ASSIGNMENT:
Return only the number of lines in the entries below that hold the word "frac".

---------- SUPPLIED ENTRIES

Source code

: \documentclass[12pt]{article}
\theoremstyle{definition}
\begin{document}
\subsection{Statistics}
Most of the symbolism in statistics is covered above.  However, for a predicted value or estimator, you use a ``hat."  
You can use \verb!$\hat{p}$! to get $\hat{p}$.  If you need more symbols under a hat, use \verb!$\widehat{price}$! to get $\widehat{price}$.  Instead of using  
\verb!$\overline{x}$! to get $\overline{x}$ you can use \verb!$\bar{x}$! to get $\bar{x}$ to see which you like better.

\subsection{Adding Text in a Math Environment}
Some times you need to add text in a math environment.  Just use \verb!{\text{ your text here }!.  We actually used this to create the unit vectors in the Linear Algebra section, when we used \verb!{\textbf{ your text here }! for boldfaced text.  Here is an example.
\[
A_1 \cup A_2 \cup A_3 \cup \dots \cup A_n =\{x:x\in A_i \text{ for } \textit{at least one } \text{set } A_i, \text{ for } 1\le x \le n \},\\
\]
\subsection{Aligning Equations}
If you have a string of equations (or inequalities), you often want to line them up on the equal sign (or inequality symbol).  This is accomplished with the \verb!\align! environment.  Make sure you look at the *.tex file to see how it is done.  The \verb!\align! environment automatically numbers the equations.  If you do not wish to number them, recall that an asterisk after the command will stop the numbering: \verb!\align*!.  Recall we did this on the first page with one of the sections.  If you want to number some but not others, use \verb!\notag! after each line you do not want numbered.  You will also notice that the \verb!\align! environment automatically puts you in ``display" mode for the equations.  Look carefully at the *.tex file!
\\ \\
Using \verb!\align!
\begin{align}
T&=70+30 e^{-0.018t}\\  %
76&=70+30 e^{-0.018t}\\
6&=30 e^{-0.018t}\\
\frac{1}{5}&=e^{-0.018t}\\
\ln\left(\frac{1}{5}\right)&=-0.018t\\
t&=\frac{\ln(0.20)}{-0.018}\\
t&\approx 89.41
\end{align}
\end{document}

--------------------

RESPONSE TO THE EXERCISE:
3